Work request | Reproduce nothing but the lines from the one with "to look up. |" down to the last line of the data below.

Source information |
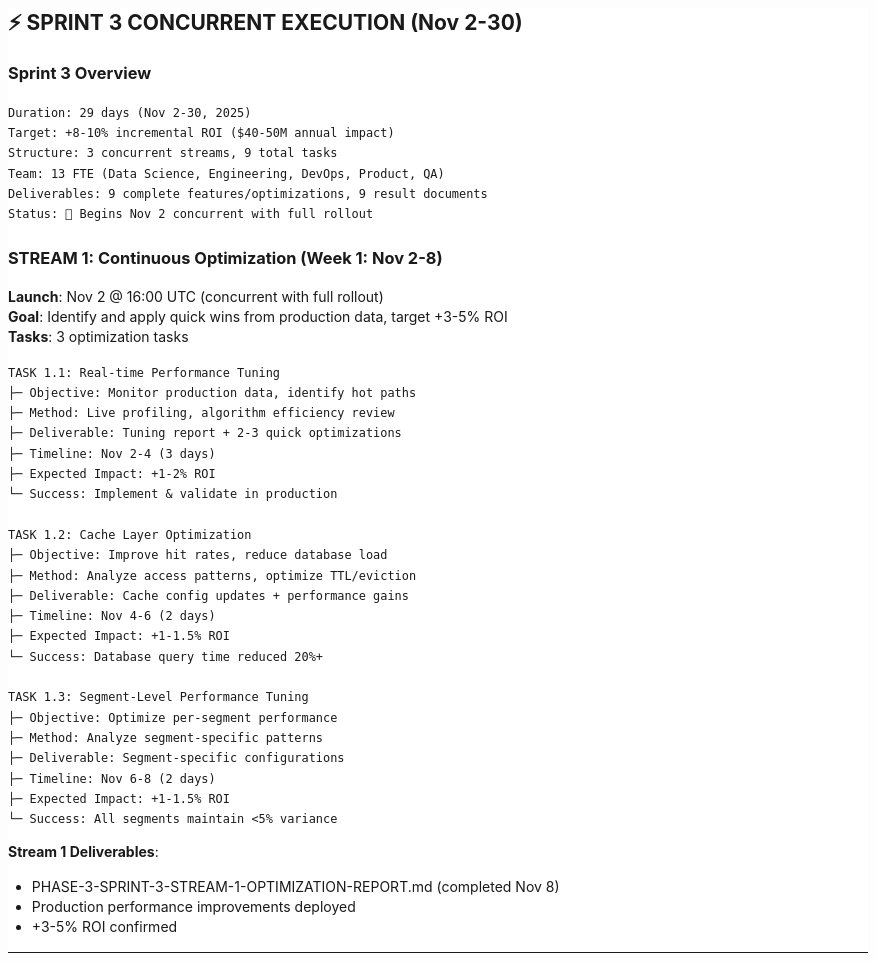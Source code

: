 
## ⚡ SPRINT 3 CONCURRENT EXECUTION (Nov 2-30)

### Sprint 3 Overview

```
Duration: 29 days (Nov 2-30, 2025)
Target: +8-10% incremental ROI ($40-50M annual impact)
Structure: 3 concurrent streams, 9 total tasks
Team: 13 FTE (Data Science, Engineering, DevOps, Product, QA)
Deliverables: 9 complete features/optimizations, 9 result documents
Status: 📅 Begins Nov 2 concurrent with full rollout
```

### STREAM 1: Continuous Optimization (Week 1: Nov 2-8)

**Launch**: Nov 2 @ 16:00 UTC (concurrent with full rollout)  
**Goal**: Identify and apply quick wins from production data, target +3-5% ROI  
**Tasks**: 3 optimization tasks  

```
TASK 1.1: Real-time Performance Tuning
├─ Objective: Monitor production data, identify hot paths
├─ Method: Live profiling, algorithm efficiency review
├─ Deliverable: Tuning report + 2-3 quick optimizations
├─ Timeline: Nov 2-4 (3 days)
├─ Expected Impact: +1-2% ROI
└─ Success: Implement & validate in production

TASK 1.2: Cache Layer Optimization
├─ Objective: Improve hit rates, reduce database load
├─ Method: Analyze access patterns, optimize TTL/eviction
├─ Deliverable: Cache config updates + performance gains
├─ Timeline: Nov 4-6 (2 days)
├─ Expected Impact: +1-1.5% ROI
└─ Success: Database query time reduced 20%+

TASK 1.3: Segment-Level Performance Tuning
├─ Objective: Optimize per-segment performance
├─ Method: Analyze segment-specific patterns
├─ Deliverable: Segment-specific configurations
├─ Timeline: Nov 6-8 (2 days)
├─ Expected Impact: +1-1.5% ROI
└─ Success: All segments maintain <5% variance
```

**Stream 1 Deliverables**:
- PHASE-3-SPRINT-3-STREAM-1-OPTIMIZATION-REPORT.md (completed Nov 8)
- Production performance improvements deployed
- +3-5% ROI confirmed

---
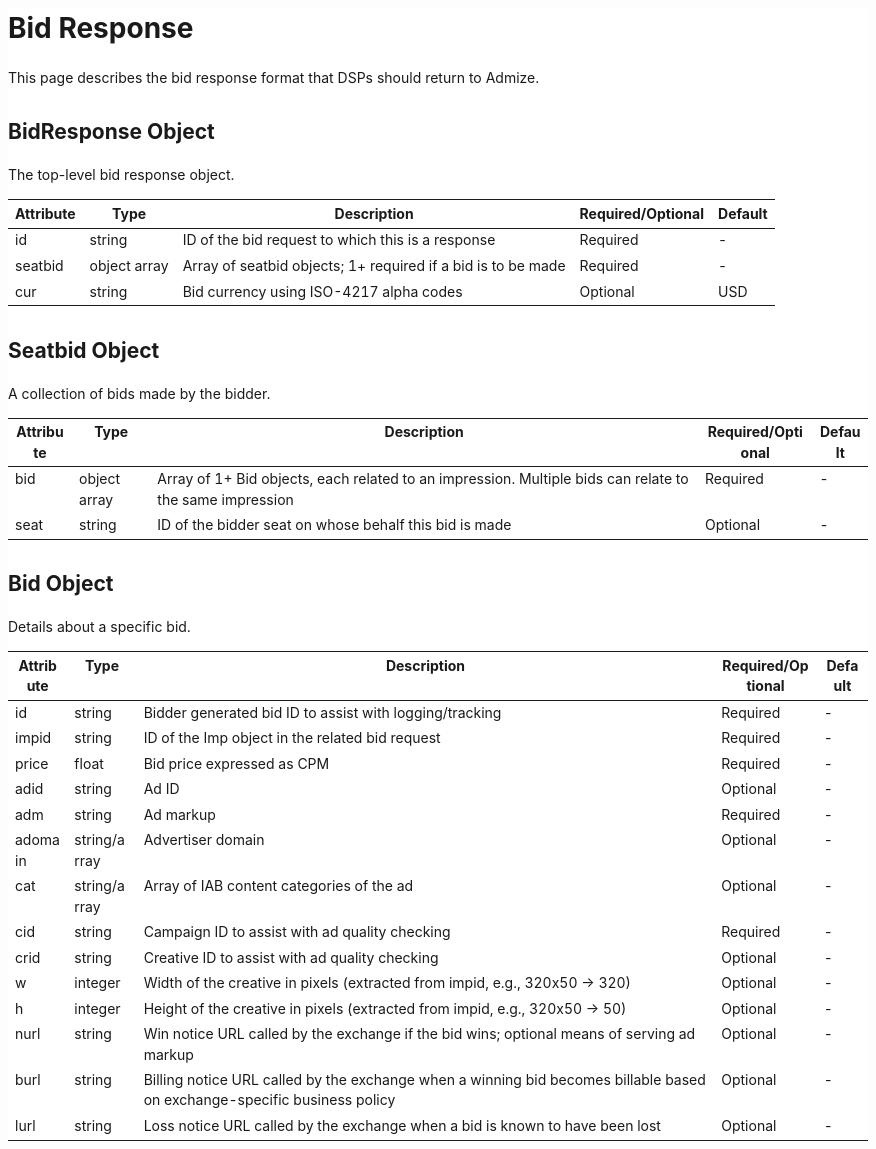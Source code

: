 # Bid Response

This page describes the bid response format that DSPs should return to Admize.

## BidResponse Object

The top-level bid response object.

| Attribute | Type | Description | Required/Optional | Default |
|-----------|------|-------------|-------------------|---------|
| id | string | ID of the bid request to which this is a response | Required | - |
| seatbid | object array | Array of seatbid objects; 1+ required if a bid is to be made | Required | - |
| cur | string | Bid currency using ISO-4217 alpha codes | Optional | USD |

## Seatbid Object

A collection of bids made by the bidder.

| Attribute | Type | Description | Required/Optional | Default |
|-----------|------|-------------|-------------------|---------|
| bid | object array | Array of 1+ Bid objects, each related to an impression. Multiple bids can relate to the same impression | Required | - |
| seat | string | ID of the bidder seat on whose behalf this bid is made | Optional | - |

## Bid Object

Details about a specific bid.

| Attribute | Type | Description | Required/Optional | Default |
|-----------|------|-------------|-------------------|---------|
| id | string | Bidder generated bid ID to assist with logging/tracking | Required | - |
| impid | string | ID of the Imp object in the related bid request | Required | - |
| price | float | Bid price expressed as CPM | Required | - |
| adid | string | Ad ID | Optional | - |
| adm | string | Ad markup | Required | - |
| adomain | string/array | Advertiser domain | Optional | - |
| cat | string/array | Array of IAB content categories of the ad | Optional | - |
| cid | string | Campaign ID to assist with ad quality checking | Required | - |
| crid | string | Creative ID to assist with ad quality checking | Optional | - |
| w | integer | Width of the creative in pixels (extracted from impid, e.g., 320x50 → 320) | Optional | - |
| h | integer | Height of the creative in pixels (extracted from impid, e.g., 320x50 → 50) | Optional | - |
| nurl | string | Win notice URL called by the exchange if the bid wins; optional means of serving ad markup | Optional | - |
| burl | string | Billing notice URL called by the exchange when a winning bid becomes billable based on exchange-specific business policy | Optional | - |
| lurl | string | Loss notice URL called by the exchange when a bid is known to have been lost | Optional | - |
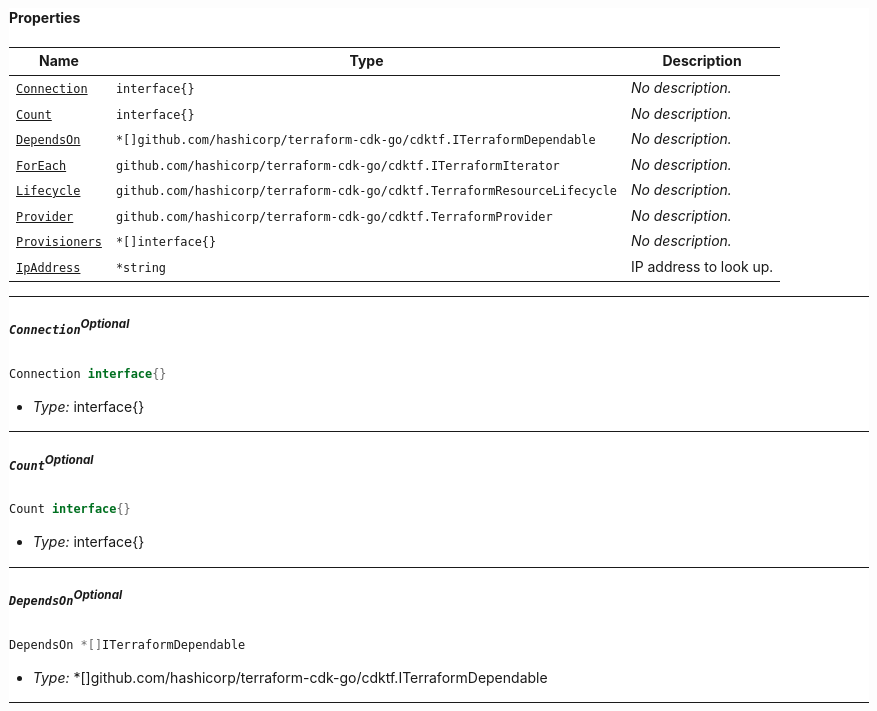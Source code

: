 #### Properties <a name="Properties" id="Properties"></a>

| **Name** | **Type** | **Description** |
| --- | --- | --- |
| <code><a href="#@cdktf/provider-dns.dataDnsPtrRecordSet.DataDnsPtrRecordSetConfig.property.connection">Connection</a></code> | <code>interface{}</code> | *No description.* |
| <code><a href="#@cdktf/provider-dns.dataDnsPtrRecordSet.DataDnsPtrRecordSetConfig.property.count">Count</a></code> | <code>interface{}</code> | *No description.* |
| <code><a href="#@cdktf/provider-dns.dataDnsPtrRecordSet.DataDnsPtrRecordSetConfig.property.dependsOn">DependsOn</a></code> | <code>*[]github.com/hashicorp/terraform-cdk-go/cdktf.ITerraformDependable</code> | *No description.* |
| <code><a href="#@cdktf/provider-dns.dataDnsPtrRecordSet.DataDnsPtrRecordSetConfig.property.forEach">ForEach</a></code> | <code>github.com/hashicorp/terraform-cdk-go/cdktf.ITerraformIterator</code> | *No description.* |
| <code><a href="#@cdktf/provider-dns.dataDnsPtrRecordSet.DataDnsPtrRecordSetConfig.property.lifecycle">Lifecycle</a></code> | <code>github.com/hashicorp/terraform-cdk-go/cdktf.TerraformResourceLifecycle</code> | *No description.* |
| <code><a href="#@cdktf/provider-dns.dataDnsPtrRecordSet.DataDnsPtrRecordSetConfig.property.provider">Provider</a></code> | <code>github.com/hashicorp/terraform-cdk-go/cdktf.TerraformProvider</code> | *No description.* |
| <code><a href="#@cdktf/provider-dns.dataDnsPtrRecordSet.DataDnsPtrRecordSetConfig.property.provisioners">Provisioners</a></code> | <code>*[]interface{}</code> | *No description.* |
| <code><a href="#@cdktf/provider-dns.dataDnsPtrRecordSet.DataDnsPtrRecordSetConfig.property.ipAddress">IpAddress</a></code> | <code>*string</code> | IP address to look up. |

---

##### `Connection`<sup>Optional</sup> <a name="Connection" id="@cdktf/provider-dns.dataDnsPtrRecordSet.DataDnsPtrRecordSetConfig.property.connection"></a>

```go
Connection interface{}
```

- *Type:* interface{}

---

##### `Count`<sup>Optional</sup> <a name="Count" id="@cdktf/provider-dns.dataDnsPtrRecordSet.DataDnsPtrRecordSetConfig.property.count"></a>

```go
Count interface{}
```

- *Type:* interface{}

---

##### `DependsOn`<sup>Optional</sup> <a name="DependsOn" id="@cdktf/provider-dns.dataDnsPtrRecordSet.DataDnsPtrRecordSetConfig.property.dependsOn"></a>

```go
DependsOn *[]ITerraformDependable
```

- *Type:* *[]github.com/hashicorp/terraform-cdk-go/cdktf.ITerraformDependable

---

Reply |
| <code><a href="#@cdktf/provider-dns.dataDnsPtrRecordSet.DataDnsPtrRecordSetConfig.property.ipAddress">IpAddress</a></code> | <code>*string</code> | IP address to look up. |

---

##### `Connection`<sup>Optional</sup> <a name="Connection" id="@cdktf/provider-dns.dataDnsPtrRecordSet.DataDnsPtrRecordSetConfig.property.connection"></a>

```go
Connection interface{}
```

- *Type:* interface{}

---

##### `Count`<sup>Optional</sup> <a name="Count" id="@cdktf/provider-dns.dataDnsPtrRecordSet.DataDnsPtrRecordSetConfig.property.count"></a>

```go
Count interface{}
```

- *Type:* interface{}

---

##### `DependsOn`<sup>Optional</sup> <a name="DependsOn" id="@cdktf/provider-dns.dataDnsPtrRecordSet.DataDnsPtrRecordSetConfig.property.dependsOn"></a>

```go
DependsOn *[]ITerraformDependable
```

- *Type:* *[]github.com/hashicorp/terraform-cdk-go/cdktf.ITerraformDependable

---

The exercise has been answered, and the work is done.